The material prepared for the ritual consists of the parts of a magic tree—a trunk and two branches. The branches are two round wands of pandanus wood, each a span long and as thick as a man’s thumb. 11 The trunk is a rounded and tapered shaft of coconut timber, two spans long and about two inches thick at the base. The shaft is decorated at its point with a tuft of five upstanding frigate-bird feathers; the string with which this tuft is lashed on is made of alternate strands of coconut fibre and human hair. Both the feathers and the string have the same impor­tant underlying sun idea: the frigate-bird is believed to be the bird of the sun and the spiral pattern of black hair running through the string is believed to be pleasing to the sun. The tuft, when lashed in place, is said to be “the body of the Sun at the crest of the tree.” At equal intervals around the base of the sun-tuft are attached four strings of hair and fibre, each a span and a half long, in the manner of maypole strings. Each string is then garnished with frigate-bird feathers in the following arrangement:

Near the top—a tuft of three;

In the middle—a tuft of two;

Near the free end—a single feather;

At the free end—a tuft of five.

These feather decorations are technically named buka; the strings which carry them are destined to be draped over the branches of the tree, when the moment comes to lash these latter into position; the technical name of the branches is therefore manga-ni-buka ‘branches of buka’.
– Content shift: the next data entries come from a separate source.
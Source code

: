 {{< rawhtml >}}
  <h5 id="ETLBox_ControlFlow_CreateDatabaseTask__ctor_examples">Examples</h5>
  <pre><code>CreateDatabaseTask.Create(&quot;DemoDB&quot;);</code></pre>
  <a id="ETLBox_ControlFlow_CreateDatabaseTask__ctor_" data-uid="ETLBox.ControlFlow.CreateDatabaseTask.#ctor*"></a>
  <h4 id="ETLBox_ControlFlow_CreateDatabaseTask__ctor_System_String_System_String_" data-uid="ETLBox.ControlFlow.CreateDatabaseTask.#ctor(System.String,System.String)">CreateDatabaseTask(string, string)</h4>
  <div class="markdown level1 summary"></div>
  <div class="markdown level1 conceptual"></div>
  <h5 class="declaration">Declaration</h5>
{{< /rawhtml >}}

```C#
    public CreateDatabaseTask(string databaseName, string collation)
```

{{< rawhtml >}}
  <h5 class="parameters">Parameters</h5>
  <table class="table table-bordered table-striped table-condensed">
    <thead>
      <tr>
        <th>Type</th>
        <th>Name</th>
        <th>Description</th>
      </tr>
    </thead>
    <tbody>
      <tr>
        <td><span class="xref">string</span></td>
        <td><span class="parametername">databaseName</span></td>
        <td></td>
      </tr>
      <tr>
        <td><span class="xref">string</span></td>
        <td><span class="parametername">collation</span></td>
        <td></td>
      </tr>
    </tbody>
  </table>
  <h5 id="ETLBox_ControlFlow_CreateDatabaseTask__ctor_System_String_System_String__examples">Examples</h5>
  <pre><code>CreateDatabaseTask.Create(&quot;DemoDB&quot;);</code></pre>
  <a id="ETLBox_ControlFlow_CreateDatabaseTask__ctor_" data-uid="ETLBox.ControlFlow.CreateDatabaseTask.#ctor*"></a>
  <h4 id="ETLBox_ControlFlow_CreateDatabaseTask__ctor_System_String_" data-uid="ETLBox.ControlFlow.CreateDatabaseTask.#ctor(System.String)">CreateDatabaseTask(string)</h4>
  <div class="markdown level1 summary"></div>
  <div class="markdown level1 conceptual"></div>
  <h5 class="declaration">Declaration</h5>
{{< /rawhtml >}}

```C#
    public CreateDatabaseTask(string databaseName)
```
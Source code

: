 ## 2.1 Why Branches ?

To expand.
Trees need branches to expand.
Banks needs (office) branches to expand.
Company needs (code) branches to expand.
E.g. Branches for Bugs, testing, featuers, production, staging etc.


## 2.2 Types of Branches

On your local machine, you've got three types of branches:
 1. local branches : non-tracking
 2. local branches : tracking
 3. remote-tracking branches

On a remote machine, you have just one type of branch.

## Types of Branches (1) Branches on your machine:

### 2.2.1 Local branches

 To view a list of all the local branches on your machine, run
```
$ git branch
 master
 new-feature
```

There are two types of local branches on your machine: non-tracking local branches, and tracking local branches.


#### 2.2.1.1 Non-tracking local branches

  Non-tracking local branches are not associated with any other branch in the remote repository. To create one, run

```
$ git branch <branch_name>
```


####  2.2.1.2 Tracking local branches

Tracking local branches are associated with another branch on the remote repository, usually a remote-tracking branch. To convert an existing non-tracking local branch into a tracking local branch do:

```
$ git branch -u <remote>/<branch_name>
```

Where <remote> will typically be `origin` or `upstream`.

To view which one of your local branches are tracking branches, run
When the decorated pole and the separate branches have been pre­pared 12 they are taken to the space made ready for them on the east side of the maker’s dwelling. A small hole for planting the magic tree is dug, andjustas the sun’s “lower limb” is about to touch the western horizon, the first part of the ritual begins.

Stage 1 (Moon’s seventh day)

The performer plants the trunk of the tree in the hole. Holding the shaft upright with both hands before him, he throws his head as far backwards as he can, and fixes his eyes upon the sun-tuft above him. He stands silent in this posture for about half a minute, then intones in a low voice the following formula:

Unikan au bitanikai aio. 12 E bung meang, e bung maiaki, e bung maeao, ma mainiku-o-o-o! 13 E bung Tai ma Namakaina! Ba I ti namanamatia i aon Tai. Tera uotan Tai? E uota te maiu. E uotia tera? Te taba mai buakon ron te iti ma te ro. 14 Kimarimari, au buakonikai-o-o-o!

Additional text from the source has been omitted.